Spaßbremse Naturschutz: Angelverbot für Hobbyfischer
Das Bundesumweltministerium will das Freizeitangeln in Schutzgebieten auf See verbieten. Der Nabu unterstützt das, Fischer halten es für unverhältnismäßig.
HAMBURG taz | Die Bundesregierung will das Hobbyangeln in den Naturschutzgebieten von Nord- und Ostsee verbieten. Das sieht eine Verordnung vor, mit der das Bundesumweltministerium das geltende EU-Recht im deutschen Teil der beiden Meere umsetzen will. Während der Naturschutzbund (Nabu) die Pläne unterstützt, bezeichnet sie der Deutsche Fischereiverband als unverhältnismäßig und die Landespolitik sorgt sich um den Tourismus.
Das Bundesumweltministerium begründet die geplanten Einschränkungen in der Ausschließlichen Wirtschaftszone (AWZ) Deutschlands damit, dass die Bestände wichtiger Fischarten wie des Dorschs erhalten werden sollen. Die Verordnung habe vor allem die biologische Vielfalt und den Artenschutz im Blick. Neben der Fischerei solle auch der Bootsverkehr außerhalb der Schifffahrtsrouten eingeschränkt werden, weil er viele Seevögel empfindlich störe. Von der Verordnung seien aber nur 30 Prozent der AWZ betroffen, 70 Prozent stünden weiterhin zur Verfügung.

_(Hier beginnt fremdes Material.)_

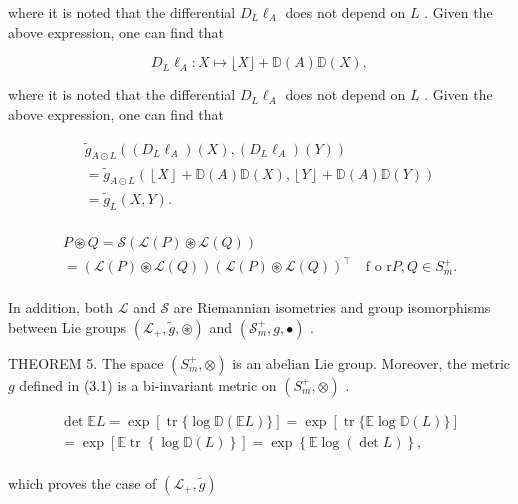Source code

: \documentclass[11pt]{article}
\begin{document}
where it is noted that the differential  $D_{L}\ell_{A}$  does not depend on  $L$ . Given the above expression, one can find that

$$
D _ {L} \ell_ {A}: X \mapsto \lfloor X \rfloor + \mathbb {D} (A) \mathbb {D} (X), \tag {3.2}
$$

where it is noted that the differential  $D_{L}\ell_{A}$  does not depend on  $L$ . Given the above expression, one can find that

$$
\begin{array}{l} \tilde {g} _ {A \odot L} ((D _ {L} \ell_ {A}) (X), (D _ {L} \ell_ {A}) (Y)) \\ = \tilde {g} _ {A \odot L} (\left\lfloor X \right\rfloor + \mathbb {D} (A) \mathbb {D} (X), \left\lfloor Y \right\rfloor + \mathbb {D} (A) \mathbb {D} (Y)) \\ = \tilde {g} _ {L} (X, Y). \\ \end{array}
$$

$$
\begin{array}{l} P \circledast Q = \mathcal {S} (\mathcal {L} (P) \circledast \mathcal {L} (Q)) \\ = \left(\mathcal {L} (P) \circledast \mathcal {L} (Q)\right) \left(\mathcal {L} (P) \circledast \mathcal {L} (Q)\right) ^ {\top} \quad \text {f o r} P, Q \in S _ {m} ^ {+}. \\ \end{array}
$$

In addition, both  $\mathcal{L}$  and  $\mathcal{S}$  are Riemannian isometries and group isomorphisms between Lie groups  $(\mathcal{L}_{+},\tilde{g},\circledast)$  and  $(\mathcal{S}_m^+,g,\bullet)$ .

THEOREM 5. The space  $(S_m^+, \otimes)$  is an abelian Lie group. Moreover, the metric  $g$  defined in (3.1) is a bi-invariant metric on  $(S_m^+, \otimes)$ .

$$
\begin{array}{l} \det  \mathbb {E} L = \exp [ \operatorname {t r} \{\log \mathbb {D} (\mathbb {E} L) \} ] = \exp [ \operatorname {t r} \{\mathbb {E} \log \mathbb {D} (L) \} ] \\ = \exp \left[ \mathbb {E} \operatorname {t r} \left\{\log \mathbb {D} (L) \right\} \right] = \exp \left\{\mathbb {E} \log (\det  L) \right\}, \\ \end{array}
$$

which proves the case of  $(\mathcal{L}_{+},\tilde{g})$
\end{document}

Der Nabu hat sich jetzt hinter die Pläne der Bundesregierung gestellt. Er stützt sich auf Angaben des Von-Thünen-Instituts für Ostseefischerei, nach denen die Freizeitangler fast 70 Prozent der Fangmenge erreichen, die die Berufsfischer aus dem Meer holen. Der Nabu kritisiert, dass diese Entnahme nicht auf die maximal zulässige Fangquote angerechnet werde. Sie verzögere die Erholung der Fischbestände und schade den Lebensgemeinschaften in Riffen.
Der stellvertretende Leiter des Thünen-Instituts Uwe Krumme bestätigt, dass die Hobbyfischer fast genauso viel fischen wie die Berufsfischer. „Große Habitatszerstörungen sind aber nicht nachgewiesen“, berichtet er. Es fehlten allerdings Nachweise, dass die geplanten Schutzvorschriften wirkten. „Bis es die nicht gibt, sehe ich keine Schädigung dadurch, dass jemand seine Angel ins Wasser hält, schließlich gibt es Dorsche auch immer noch“, sagt Krumme.

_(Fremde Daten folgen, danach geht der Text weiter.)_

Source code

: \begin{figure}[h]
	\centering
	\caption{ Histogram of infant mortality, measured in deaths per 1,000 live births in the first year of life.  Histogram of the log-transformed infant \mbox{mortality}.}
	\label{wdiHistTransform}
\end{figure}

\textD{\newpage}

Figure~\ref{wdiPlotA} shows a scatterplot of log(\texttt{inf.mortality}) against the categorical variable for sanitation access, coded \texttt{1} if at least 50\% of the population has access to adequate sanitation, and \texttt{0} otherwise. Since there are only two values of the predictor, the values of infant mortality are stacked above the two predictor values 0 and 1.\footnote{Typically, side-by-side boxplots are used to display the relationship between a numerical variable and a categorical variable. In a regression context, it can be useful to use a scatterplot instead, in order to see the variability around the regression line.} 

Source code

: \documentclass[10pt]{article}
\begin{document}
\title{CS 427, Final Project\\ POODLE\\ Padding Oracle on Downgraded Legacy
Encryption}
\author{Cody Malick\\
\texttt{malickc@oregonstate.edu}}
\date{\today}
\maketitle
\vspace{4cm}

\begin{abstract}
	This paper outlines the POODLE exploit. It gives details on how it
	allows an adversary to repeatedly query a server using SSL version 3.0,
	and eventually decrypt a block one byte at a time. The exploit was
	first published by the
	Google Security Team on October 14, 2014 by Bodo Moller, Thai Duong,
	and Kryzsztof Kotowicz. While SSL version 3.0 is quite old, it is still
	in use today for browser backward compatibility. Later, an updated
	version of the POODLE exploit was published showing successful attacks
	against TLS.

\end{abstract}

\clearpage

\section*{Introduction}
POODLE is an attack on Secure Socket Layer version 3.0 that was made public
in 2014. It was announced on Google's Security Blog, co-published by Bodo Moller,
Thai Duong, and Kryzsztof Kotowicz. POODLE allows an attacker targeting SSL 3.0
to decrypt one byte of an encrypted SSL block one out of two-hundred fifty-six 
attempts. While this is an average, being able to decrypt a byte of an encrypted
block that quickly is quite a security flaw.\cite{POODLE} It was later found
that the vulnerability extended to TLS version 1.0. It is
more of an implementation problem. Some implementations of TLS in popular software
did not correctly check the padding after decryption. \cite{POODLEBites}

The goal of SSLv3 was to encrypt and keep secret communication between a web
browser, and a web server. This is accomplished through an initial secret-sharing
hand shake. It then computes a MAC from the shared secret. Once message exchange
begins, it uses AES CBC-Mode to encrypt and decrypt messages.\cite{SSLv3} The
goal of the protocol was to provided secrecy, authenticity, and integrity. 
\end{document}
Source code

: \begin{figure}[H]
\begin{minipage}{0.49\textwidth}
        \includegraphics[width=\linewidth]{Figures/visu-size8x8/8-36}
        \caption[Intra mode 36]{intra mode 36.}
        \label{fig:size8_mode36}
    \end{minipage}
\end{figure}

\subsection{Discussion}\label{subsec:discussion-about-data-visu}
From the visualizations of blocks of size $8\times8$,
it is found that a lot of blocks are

Mit einer Verordnung will die Bundesregierung das europäische Naturschutzrecht in den Flora-Fauna-Habitat(FFH)-Gebieten in der deutschen Ausschließlichen Wirtschaftszone (AWZ) in der Nord- und Ostsee umsetzen.
Betroffen wären die Gebiete „Fehmarnbelt“, "Kadetrinne“ und „Pommersche Bucht – Rönnebank“ in der Ostsee, sowie „Doggerbank“, „Borkum Riffgrund“ und „Sylter Außenriff – Östliche Deutsche Bucht“ in der Nordsee.

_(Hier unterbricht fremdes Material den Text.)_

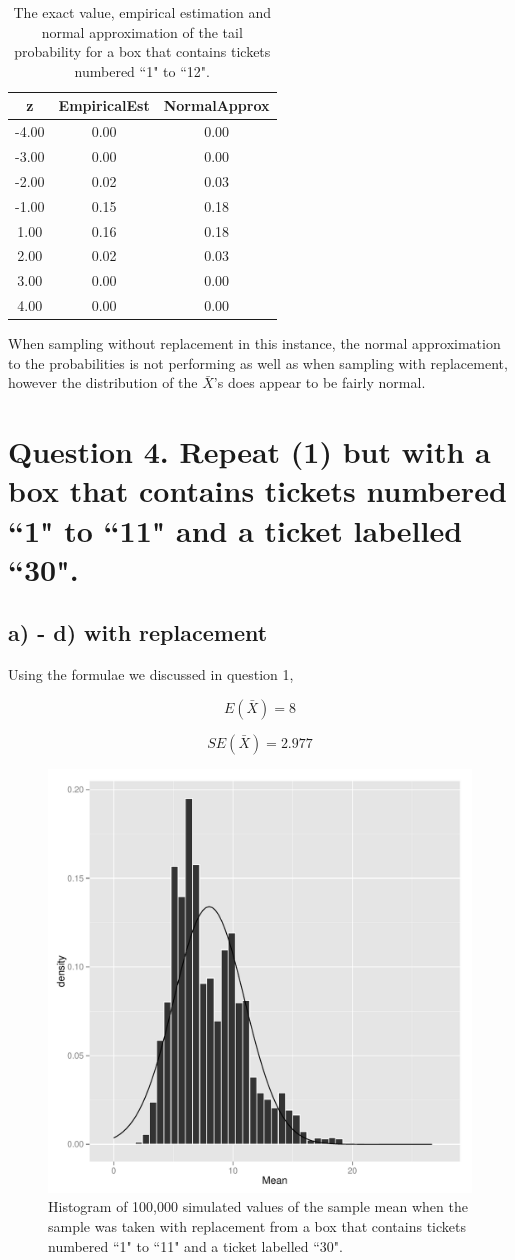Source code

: \documentclass[11pt]{article}
\begin{document}
\begin{table}[H]
\centering
\begin{tabular}{|c|cc|}
  \hline
z & EmpiricalEst & NormalApprox \\ 
  \hline
-4.00 & 0.00 & 0.00 \\ 
  -3.00 & 0.00 & 0.00 \\ 
  -2.00 & 0.02 & 0.03 \\ 
  -1.00 & 0.15 & 0.18 \\ 
  1.00 & 0.16 & 0.18 \\ 
  2.00 & 0.02 & 0.03 \\ 
  3.00 & 0.00 & 0.00 \\ 
  4.00 & 0.00 & 0.00 \\ 
   \hline
\end{tabular}
\caption{The exact value, empirical estimation and normal approximation of the tail probability for a box that contains tickets numbered ``1" to ``12".} 
\end{table}


\noindent When sampling without replacement in this instance, the normal approximation to the probabilities is not performing as well as when sampling with replacement, however the distribution of the $\bar{X}$'s does appear to be fairly normal.


\pagebreak

 \section*{Question 4. Repeat (1) but with a box that contains tickets numbered ``1" to ``11" and a ticket labelled ``30".}
 
 \subsection*{a) - d) with replacement}
Using the formulae we discussed in question 1,

$$E(\bar{X})= 8$$ 
 
 $$SE(\bar{X}) = 2.977$$

 
\begin{figure}[H]
\centering
\includegraphics[width = .5\textwidth]{histogram_4c-1.pdf}
\caption{Histogram of 100,000 simulated values of the sample mean when the sample was taken with replacement from a box that contains tickets numbered ``1" to ``11" and a ticket labelled ``30".}\label{fig:q4c}
\end{figure}
 
\end{document}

Regelungen zur kommerziellen Fischerei soll es auch geben, diese sind aber nur durch eine Verordnung auf europäischer Ebene möglich.
„In Hinblick auf die Entnahme ist die Maßnahme sinnvoll“, urteilt der Umweltverband WWF. In ihren Fangmethoden unterscheide sich die Freizeit- allerdings von der Berufsfischerei. Dort komme es zu mehr Störungen als bei der Freizeitfischerei.
Schleswig-Holsteins Wirtschaftsminister Reinhard Meyer (SPD) und Umweltminister Habeck (Grüne) äußerten sich kürzlich ablehnend gegenüber dem geplanten Verbot in der AWZ-Schutzgebietsverordnung. Meyer hält den Dorschschutz durch kontrollierte Fischerei für sinnvoller, als ein Angelverbot, vor allem, weil es dem Tourismus schaden könnte. Habeck hält das Verbot des Freizeitangelns für übertrieben, weil es kaum Auswirkungen auf die Fischbestände habe.
Der deutsche Fischerverband bezeichnet das Verbot mit der gegebenen Begründung als unverhältnismäßig und sieht ein pauschales Verbot als nicht sinnvoll an. „Die ökonomischen und ökologischen Auswirkungen wünsche wir uns anhand von Zahlen, Daten und Fakten besser belegt und differenziert“, sagt sein Sprecher.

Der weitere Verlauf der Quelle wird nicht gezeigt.